Start of Exercise materials
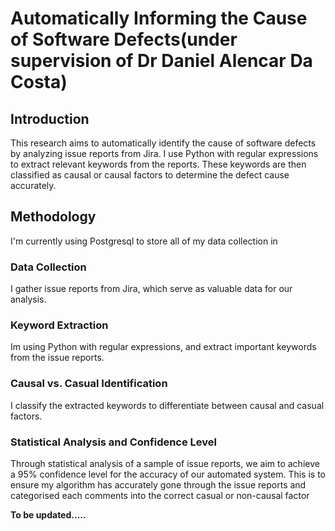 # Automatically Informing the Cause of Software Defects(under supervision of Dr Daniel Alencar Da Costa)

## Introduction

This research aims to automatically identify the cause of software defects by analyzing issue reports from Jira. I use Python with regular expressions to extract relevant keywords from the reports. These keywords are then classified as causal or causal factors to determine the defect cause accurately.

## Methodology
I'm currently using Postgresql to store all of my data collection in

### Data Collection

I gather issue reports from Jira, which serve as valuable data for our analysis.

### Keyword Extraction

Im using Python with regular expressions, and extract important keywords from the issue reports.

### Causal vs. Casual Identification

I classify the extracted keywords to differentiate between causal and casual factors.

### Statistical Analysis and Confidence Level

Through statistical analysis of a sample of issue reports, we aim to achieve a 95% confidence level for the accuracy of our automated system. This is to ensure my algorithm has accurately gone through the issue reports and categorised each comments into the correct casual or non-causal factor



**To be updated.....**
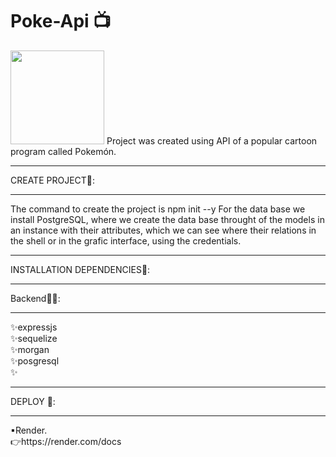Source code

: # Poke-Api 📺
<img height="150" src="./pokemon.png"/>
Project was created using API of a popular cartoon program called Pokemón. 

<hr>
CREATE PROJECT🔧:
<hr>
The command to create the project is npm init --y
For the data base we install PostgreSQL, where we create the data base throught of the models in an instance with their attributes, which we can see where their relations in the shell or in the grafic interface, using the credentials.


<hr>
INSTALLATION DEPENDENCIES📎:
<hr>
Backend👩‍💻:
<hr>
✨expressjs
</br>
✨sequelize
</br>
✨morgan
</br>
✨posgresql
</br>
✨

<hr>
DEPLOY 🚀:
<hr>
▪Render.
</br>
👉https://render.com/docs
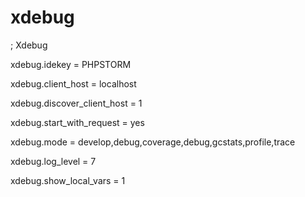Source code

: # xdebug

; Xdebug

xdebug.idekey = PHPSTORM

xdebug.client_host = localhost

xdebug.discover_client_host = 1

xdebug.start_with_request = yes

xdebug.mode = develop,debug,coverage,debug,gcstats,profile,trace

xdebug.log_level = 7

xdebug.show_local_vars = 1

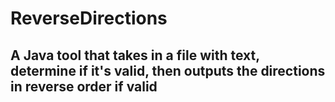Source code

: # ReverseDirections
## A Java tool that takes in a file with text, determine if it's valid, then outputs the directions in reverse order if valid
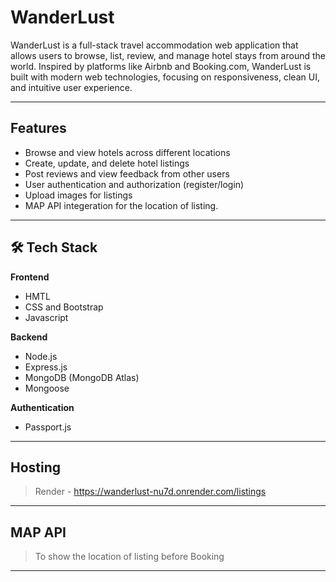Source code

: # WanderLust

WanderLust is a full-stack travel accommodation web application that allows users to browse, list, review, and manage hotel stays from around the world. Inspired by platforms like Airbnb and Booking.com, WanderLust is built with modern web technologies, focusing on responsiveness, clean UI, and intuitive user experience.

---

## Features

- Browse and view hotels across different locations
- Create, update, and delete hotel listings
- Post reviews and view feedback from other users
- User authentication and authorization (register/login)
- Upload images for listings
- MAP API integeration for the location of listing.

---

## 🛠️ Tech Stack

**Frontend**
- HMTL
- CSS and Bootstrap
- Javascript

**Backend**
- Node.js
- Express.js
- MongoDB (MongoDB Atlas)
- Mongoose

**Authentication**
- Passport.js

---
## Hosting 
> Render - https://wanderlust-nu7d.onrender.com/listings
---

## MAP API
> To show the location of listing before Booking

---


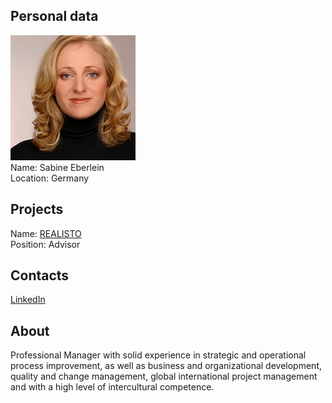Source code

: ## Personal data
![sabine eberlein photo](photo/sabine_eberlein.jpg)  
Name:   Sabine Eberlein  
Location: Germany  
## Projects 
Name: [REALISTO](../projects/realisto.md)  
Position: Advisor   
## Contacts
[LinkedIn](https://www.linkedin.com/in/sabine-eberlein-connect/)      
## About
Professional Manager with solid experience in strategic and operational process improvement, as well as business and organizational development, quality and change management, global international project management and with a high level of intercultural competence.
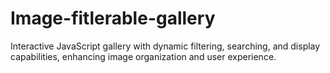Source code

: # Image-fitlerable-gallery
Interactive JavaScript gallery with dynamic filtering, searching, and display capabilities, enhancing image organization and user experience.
End of Exercise materials
Start of Exercise materials
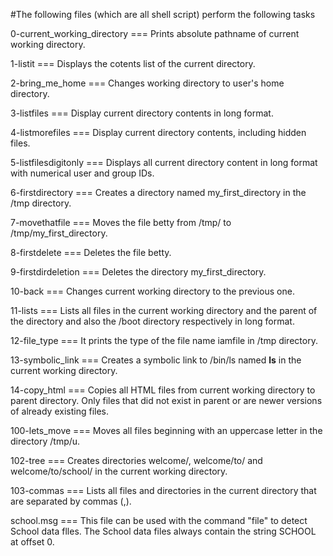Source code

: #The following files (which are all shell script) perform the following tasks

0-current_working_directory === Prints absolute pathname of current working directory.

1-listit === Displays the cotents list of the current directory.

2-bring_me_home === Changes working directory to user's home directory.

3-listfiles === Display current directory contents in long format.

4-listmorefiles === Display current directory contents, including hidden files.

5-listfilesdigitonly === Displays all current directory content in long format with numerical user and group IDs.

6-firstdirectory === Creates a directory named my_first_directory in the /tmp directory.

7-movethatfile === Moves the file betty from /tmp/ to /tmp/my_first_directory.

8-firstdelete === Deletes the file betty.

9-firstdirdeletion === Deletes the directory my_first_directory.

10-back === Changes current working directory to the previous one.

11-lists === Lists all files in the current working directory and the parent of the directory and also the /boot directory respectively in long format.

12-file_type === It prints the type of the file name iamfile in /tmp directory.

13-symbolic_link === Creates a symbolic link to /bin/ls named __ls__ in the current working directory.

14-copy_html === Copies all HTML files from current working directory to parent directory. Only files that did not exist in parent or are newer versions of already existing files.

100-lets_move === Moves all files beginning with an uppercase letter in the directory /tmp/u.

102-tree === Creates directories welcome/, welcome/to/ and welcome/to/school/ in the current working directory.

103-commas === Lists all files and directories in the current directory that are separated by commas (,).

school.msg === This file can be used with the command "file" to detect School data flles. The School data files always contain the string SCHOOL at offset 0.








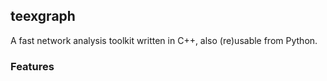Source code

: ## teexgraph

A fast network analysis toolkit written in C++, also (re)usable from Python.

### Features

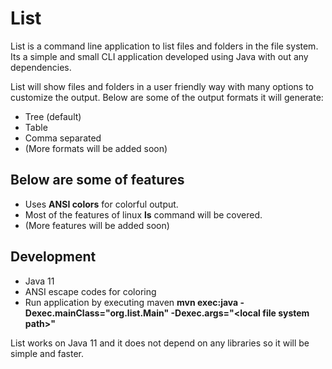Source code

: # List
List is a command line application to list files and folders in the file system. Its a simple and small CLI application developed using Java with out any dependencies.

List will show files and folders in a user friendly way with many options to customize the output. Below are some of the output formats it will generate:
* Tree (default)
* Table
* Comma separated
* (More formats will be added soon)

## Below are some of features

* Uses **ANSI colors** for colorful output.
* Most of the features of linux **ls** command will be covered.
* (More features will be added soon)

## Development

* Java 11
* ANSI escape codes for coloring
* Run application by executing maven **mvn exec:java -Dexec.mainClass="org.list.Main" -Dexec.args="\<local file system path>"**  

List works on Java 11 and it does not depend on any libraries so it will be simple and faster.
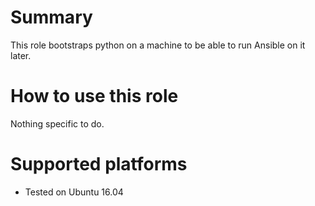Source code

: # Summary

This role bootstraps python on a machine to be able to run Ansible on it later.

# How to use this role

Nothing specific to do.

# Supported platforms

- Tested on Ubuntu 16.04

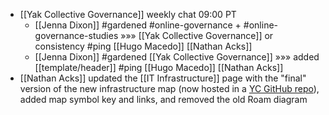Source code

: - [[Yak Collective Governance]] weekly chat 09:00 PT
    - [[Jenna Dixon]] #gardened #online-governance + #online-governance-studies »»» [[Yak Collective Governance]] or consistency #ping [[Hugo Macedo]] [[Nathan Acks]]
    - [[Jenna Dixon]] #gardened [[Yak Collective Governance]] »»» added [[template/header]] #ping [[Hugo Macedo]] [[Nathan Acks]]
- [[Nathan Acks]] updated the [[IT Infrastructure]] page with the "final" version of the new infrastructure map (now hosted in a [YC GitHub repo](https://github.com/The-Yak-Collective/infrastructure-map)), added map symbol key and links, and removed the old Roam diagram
End of Exercise materials
Start of Exercise materials
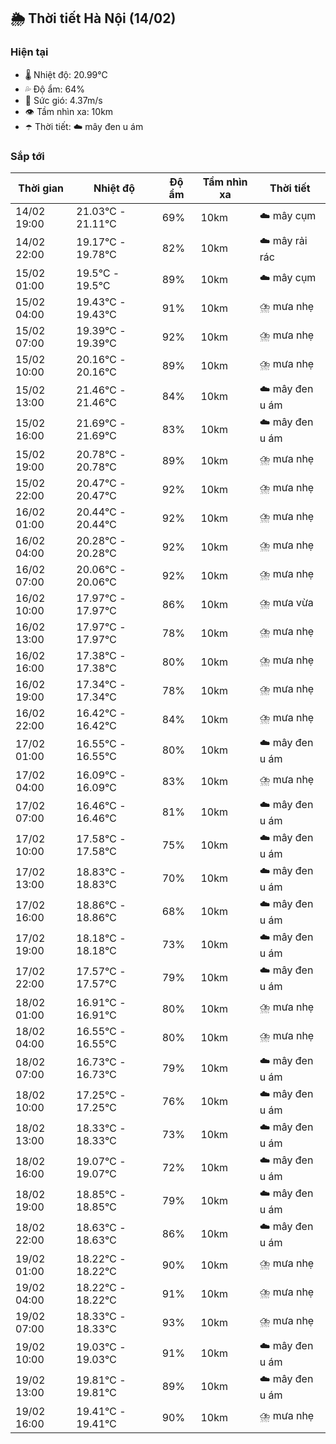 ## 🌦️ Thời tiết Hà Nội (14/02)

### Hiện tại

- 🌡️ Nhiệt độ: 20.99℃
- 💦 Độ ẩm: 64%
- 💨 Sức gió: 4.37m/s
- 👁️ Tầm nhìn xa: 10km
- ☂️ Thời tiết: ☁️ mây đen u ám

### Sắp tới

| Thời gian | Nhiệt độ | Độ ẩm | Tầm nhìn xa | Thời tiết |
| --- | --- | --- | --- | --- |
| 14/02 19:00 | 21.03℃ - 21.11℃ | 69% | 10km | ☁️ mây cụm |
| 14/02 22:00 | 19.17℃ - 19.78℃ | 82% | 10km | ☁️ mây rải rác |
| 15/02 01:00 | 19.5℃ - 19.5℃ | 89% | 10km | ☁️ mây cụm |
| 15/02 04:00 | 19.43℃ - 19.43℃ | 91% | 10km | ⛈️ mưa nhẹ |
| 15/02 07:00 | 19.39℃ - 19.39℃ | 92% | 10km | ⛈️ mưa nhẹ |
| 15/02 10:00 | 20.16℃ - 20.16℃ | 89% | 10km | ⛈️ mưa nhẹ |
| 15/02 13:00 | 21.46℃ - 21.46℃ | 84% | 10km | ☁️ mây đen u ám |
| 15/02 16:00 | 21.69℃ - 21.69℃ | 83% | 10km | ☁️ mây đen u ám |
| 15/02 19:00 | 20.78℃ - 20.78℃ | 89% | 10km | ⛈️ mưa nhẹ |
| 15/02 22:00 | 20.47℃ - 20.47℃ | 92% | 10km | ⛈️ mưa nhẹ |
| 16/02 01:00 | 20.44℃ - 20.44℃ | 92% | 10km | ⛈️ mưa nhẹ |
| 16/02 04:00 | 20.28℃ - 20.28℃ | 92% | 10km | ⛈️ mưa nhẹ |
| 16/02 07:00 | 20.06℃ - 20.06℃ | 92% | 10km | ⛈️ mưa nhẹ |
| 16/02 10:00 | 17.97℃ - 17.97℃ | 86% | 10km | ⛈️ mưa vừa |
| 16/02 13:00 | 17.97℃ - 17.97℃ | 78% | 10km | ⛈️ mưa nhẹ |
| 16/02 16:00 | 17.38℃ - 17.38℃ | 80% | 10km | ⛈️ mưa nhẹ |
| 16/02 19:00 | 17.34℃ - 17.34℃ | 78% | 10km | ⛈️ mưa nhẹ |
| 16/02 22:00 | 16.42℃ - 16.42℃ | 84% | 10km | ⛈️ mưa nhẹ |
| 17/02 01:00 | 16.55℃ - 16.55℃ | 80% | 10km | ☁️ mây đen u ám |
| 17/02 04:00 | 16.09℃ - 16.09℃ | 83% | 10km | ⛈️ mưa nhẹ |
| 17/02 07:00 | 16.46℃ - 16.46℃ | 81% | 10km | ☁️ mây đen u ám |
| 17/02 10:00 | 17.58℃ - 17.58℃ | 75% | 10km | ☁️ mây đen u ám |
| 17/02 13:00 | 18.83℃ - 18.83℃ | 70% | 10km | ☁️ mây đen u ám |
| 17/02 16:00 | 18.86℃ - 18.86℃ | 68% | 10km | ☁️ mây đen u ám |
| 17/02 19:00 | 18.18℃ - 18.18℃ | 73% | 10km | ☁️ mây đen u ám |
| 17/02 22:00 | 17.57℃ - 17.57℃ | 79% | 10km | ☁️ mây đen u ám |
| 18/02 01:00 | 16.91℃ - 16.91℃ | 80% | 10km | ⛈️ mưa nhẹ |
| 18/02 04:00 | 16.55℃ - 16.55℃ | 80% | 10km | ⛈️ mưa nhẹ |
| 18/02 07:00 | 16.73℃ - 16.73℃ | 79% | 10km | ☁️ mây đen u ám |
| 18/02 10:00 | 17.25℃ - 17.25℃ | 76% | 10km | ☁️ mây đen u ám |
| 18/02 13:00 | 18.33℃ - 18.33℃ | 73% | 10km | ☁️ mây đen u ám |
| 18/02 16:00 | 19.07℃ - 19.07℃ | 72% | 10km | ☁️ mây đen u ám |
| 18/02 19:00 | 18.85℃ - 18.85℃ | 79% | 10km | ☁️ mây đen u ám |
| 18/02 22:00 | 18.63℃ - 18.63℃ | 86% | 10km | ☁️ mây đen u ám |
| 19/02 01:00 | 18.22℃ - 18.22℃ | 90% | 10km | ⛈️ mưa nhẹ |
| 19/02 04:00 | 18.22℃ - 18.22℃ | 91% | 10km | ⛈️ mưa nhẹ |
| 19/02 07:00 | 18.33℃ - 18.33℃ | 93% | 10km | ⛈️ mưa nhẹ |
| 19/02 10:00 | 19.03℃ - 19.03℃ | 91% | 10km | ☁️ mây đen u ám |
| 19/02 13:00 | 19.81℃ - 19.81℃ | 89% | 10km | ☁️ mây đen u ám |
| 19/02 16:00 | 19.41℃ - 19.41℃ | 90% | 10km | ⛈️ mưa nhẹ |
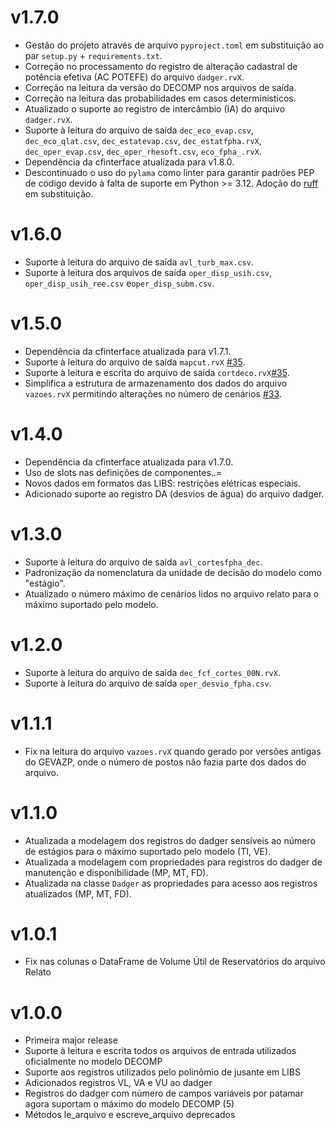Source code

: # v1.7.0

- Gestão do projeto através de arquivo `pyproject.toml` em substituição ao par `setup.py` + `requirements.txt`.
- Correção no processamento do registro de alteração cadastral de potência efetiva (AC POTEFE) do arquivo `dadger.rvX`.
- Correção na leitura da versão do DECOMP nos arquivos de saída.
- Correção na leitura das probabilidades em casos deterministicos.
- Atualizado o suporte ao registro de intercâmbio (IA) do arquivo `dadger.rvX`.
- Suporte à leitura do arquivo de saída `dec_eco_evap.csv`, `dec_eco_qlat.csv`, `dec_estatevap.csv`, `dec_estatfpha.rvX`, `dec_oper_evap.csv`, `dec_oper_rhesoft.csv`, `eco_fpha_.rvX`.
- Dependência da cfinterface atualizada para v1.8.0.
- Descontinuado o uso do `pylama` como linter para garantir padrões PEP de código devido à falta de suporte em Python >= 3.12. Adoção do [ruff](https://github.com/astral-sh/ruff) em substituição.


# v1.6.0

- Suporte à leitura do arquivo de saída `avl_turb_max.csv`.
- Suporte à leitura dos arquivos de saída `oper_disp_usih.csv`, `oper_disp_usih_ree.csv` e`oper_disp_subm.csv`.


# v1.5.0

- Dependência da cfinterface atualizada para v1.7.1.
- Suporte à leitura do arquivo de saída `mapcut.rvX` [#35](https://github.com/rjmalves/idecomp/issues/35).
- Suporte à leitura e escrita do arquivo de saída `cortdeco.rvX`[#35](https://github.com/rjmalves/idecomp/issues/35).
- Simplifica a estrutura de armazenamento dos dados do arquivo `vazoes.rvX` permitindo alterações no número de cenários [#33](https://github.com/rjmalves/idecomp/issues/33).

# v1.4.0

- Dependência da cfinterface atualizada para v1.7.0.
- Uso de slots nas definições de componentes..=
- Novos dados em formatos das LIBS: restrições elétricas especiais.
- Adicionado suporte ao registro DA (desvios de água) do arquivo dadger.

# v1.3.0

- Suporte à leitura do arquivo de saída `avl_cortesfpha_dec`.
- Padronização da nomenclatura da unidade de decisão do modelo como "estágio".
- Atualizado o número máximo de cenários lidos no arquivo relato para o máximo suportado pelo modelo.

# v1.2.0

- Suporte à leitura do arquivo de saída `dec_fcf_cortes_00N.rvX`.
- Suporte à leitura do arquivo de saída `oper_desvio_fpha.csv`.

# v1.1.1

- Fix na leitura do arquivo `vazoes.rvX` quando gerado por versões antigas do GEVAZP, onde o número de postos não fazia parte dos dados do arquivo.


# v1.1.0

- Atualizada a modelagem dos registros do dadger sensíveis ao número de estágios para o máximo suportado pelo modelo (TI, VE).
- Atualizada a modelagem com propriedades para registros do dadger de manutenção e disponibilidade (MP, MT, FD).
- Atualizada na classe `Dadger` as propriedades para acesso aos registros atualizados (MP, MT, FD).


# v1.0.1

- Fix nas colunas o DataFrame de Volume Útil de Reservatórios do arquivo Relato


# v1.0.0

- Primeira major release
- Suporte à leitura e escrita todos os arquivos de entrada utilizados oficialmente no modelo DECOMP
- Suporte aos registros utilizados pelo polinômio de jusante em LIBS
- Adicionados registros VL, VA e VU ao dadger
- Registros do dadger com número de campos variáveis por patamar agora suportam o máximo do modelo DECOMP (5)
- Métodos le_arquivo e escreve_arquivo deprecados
End of Exercise materials
# Problem to solve
Report only the number of lines in the listing that contain the word "factors".

# Result of the exercise
2